======== DATA UNDER STUDY ========

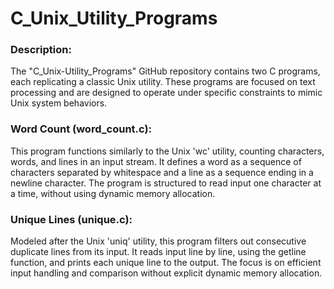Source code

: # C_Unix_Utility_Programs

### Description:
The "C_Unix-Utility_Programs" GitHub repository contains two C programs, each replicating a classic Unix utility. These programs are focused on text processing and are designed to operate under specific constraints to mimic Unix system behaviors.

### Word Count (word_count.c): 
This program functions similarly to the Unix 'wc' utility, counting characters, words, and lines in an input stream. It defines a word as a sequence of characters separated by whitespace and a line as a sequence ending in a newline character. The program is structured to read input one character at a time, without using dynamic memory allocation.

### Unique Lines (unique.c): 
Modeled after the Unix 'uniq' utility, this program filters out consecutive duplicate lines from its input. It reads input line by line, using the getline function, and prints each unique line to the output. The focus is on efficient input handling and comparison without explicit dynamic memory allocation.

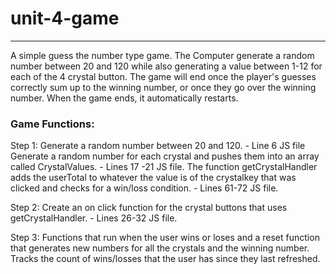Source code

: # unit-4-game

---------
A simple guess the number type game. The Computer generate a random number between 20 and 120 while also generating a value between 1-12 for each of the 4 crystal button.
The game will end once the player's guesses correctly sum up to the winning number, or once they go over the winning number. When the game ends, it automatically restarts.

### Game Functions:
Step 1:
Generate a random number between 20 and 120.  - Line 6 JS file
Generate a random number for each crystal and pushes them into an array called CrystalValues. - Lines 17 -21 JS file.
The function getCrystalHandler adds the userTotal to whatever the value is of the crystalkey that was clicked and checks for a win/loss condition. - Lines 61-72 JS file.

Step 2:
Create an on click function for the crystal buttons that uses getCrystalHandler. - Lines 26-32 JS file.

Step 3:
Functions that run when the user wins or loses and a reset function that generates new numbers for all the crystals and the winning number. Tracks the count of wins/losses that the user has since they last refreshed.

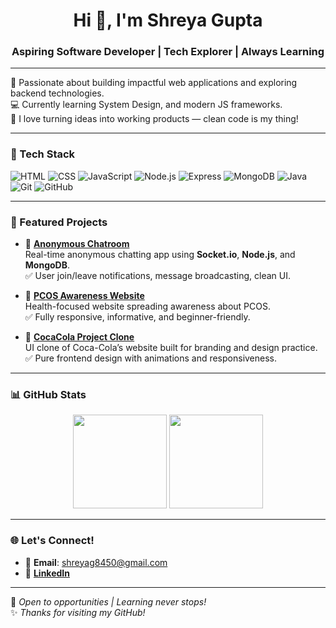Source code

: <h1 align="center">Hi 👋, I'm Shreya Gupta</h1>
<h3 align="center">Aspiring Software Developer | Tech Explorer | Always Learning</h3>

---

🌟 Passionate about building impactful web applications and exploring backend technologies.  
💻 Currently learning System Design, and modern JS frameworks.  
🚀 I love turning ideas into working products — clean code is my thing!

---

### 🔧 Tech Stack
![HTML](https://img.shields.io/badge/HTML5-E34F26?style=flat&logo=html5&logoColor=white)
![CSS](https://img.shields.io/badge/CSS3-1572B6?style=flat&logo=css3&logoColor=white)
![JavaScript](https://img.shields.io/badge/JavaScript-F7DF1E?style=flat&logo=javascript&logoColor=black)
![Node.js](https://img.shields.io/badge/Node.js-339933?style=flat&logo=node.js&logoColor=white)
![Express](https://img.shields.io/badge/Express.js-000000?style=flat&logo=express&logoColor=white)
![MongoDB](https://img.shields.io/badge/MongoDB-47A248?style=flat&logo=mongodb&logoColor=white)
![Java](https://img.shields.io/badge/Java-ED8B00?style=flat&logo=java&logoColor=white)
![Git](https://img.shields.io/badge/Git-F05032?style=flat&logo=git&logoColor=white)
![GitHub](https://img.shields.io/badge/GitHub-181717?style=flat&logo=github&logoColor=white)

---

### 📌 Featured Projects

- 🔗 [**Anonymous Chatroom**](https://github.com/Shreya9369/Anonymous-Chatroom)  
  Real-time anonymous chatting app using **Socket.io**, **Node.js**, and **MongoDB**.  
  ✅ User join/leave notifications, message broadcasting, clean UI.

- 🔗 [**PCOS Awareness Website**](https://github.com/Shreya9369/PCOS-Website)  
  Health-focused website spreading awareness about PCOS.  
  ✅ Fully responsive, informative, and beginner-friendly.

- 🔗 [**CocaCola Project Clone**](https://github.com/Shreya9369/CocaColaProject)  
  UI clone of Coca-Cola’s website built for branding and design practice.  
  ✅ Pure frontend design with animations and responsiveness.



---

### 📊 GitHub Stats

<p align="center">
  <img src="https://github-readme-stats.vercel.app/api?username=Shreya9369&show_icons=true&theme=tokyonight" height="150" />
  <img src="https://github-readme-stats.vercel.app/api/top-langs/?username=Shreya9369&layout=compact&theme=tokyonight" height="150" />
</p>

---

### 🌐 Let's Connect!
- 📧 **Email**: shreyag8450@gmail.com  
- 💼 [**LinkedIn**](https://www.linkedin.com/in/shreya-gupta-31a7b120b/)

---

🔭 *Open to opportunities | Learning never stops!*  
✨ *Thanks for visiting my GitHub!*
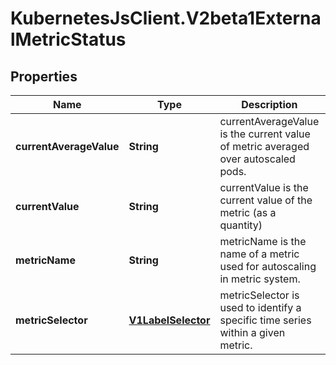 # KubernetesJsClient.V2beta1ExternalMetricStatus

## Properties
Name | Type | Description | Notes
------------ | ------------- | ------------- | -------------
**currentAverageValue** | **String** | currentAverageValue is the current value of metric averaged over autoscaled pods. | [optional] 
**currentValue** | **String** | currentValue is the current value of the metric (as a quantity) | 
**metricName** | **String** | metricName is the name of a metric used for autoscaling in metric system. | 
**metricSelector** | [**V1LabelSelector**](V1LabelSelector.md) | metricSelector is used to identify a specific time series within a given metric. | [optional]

========

The response must repeat all the lines above exactly and include no pictures.

### ANSWER SECTION
Source code

: # C_Unix_Utility_Programs

### Description:
The "C_Unix-Utility_Programs" GitHub repository contains two C programs, each replicating a classic Unix utility. These programs are focused on text processing and are designed to operate under specific constraints to mimic Unix system behaviors.

### Word Count (word_count.c): 
This program functions similarly to the Unix 'wc' utility, counting characters, words, and lines in an input stream. It defines a word as a sequence of characters separated by whitespace and a line as a sequence ending in a newline character. The program is structured to read input one character at a time, without using dynamic memory allocation.

### Unique Lines (unique.c): 
Modeled after the Unix 'uniq' utility, this program filters out consecutive duplicate lines from its input. It reads input line by line, using the getline function, and prints each unique line to the output. The focus is on efficient input handling and comparison without explicit dynamic memory allocation.

Source code

: # unit-4-game

---------
A simple guess the number type game. The Computer generate a random number between 20 and 120 while also generating a value between 1-12 for each of the 4 crystal button.
The game will end once the player's guesses correctly sum up to the winning number, or once they go over the winning number. When the game ends, it automatically restarts.

### Game Functions:
Step 1:
Generate a random number between 20 and 120.  - Line 6 JS file
Generate a random number for each crystal and pushes them into an array called CrystalValues. - Lines 17 -21 JS file.
The function getCrystalHandler adds the userTotal to whatever the value is of the crystalkey that was clicked and checks for a win/loss condition. - Lines 61-72 JS file.

Step 2:
Create an on click function for the crystal buttons that uses getCrystalHandler. - Lines 26-32 JS file.

Step 3:
Functions that run when the user wins or loses and a reset function that generates new numbers for all the crystals and the winning number. Tracks the count of wins/losses that the user has since they last refreshed.

Source code

: <h1 align="center">Hi 👋, I'm Shreya Gupta</h1>
<h3 align="center">Aspiring Software Developer | Tech Explorer | Always Learning</h3>

---

🌟 Passionate about building impactful web applications and exploring backend technologies.  
💻 Currently learning System Design, and modern JS frameworks.  
🚀 I love turning ideas into working products — clean code is my thing!

---

### 🔧 Tech Stack
![HTML](https://img.shields.io/badge/HTML5-E34F26?style=flat&logo=html5&logoColor=white)
![CSS](https://img.shields.io/badge/CSS3-1572B6?style=flat&logo=css3&logoColor=white)
![JavaScript](https://img.shields.io/badge/JavaScript-F7DF1E?style=flat&logo=javascript&logoColor=black)
![Node.js](https://img.shields.io/badge/Node.js-339933?style=flat&logo=node.js&logoColor=white)
![Express](https://img.shields.io/badge/Express.js-000000?style=flat&logo=express&logoColor=white)
![MongoDB](https://img.shields.io/badge/MongoDB-47A248?style=flat&logo=mongodb&logoColor=white)
![Java](https://img.shields.io/badge/Java-ED8B00?style=flat&logo=java&logoColor=white)
![Git](https://img.shields.io/badge/Git-F05032?style=flat&logo=git&logoColor=white)
![GitHub](https://img.shields.io/badge/GitHub-181717?style=flat&logo=github&logoColor=white)

---

### 📌 Featured Projects

- 🔗 [**Anonymous Chatroom**](https://github.com/Shreya9369/Anonymous-Chatroom)  
  Real-time anonymous chatting app using **Socket.io**, **Node.js**, and **MongoDB**.  
  ✅ User join/leave notifications, message broadcasting, clean UI.

- 🔗 [**PCOS Awareness Website**](https://github.com/Shreya9369/PCOS-Website)  
  Health-focused website spreading awareness about PCOS.  
  ✅ Fully responsive, informative, and beginner-friendly.

- 🔗 [**CocaCola Project Clone**](https://github.com/Shreya9369/CocaColaProject)  
  UI clone of Coca-Cola’s website built for branding and design practice.  
  ✅ Pure frontend design with animations and responsiveness.



---

### 📊 GitHub Stats

<p align="center">
  <img src="https://github-readme-stats.vercel.app/api?username=Shreya9369&show_icons=true&theme=tokyonight" height="150" />
  <img src="https://github-readme-stats.vercel.app/api/top-langs/?username=Shreya9369&layout=compact&theme=tokyonight" height="150" />
</p>

---

### 🌐 Let's Connect!
- 📧 **Email**: shreyag8450@gmail.com  
- 💼 [**LinkedIn**](https://www.linkedin.com/in/shreya-gupta-31a7b120b/)

---

🔭 *Open to opportunities | Learning never stops!*  
✨ *Thanks for visiting my GitHub!*
 # KubernetesJsClient.V2beta1ExternalMetricStatus

## Properties
Name | Type | Description | Notes
------------ | ------------- | ------------- | -------------
**currentAverageValue** | **String** | currentAverageValue is the current value of metric averaged over autoscaled pods. | [optional] 
**currentValue** | **String** | currentValue is the current value of the metric (as a quantity) | 
**metricName** | **String** | metricName is the name of a metric used for autoscaling in metric system. | 
**metricSelector** | [**V1LabelSelector**](V1LabelSelector.md) | metricSelector is used to identify a specific time series within a given metric. | [optional]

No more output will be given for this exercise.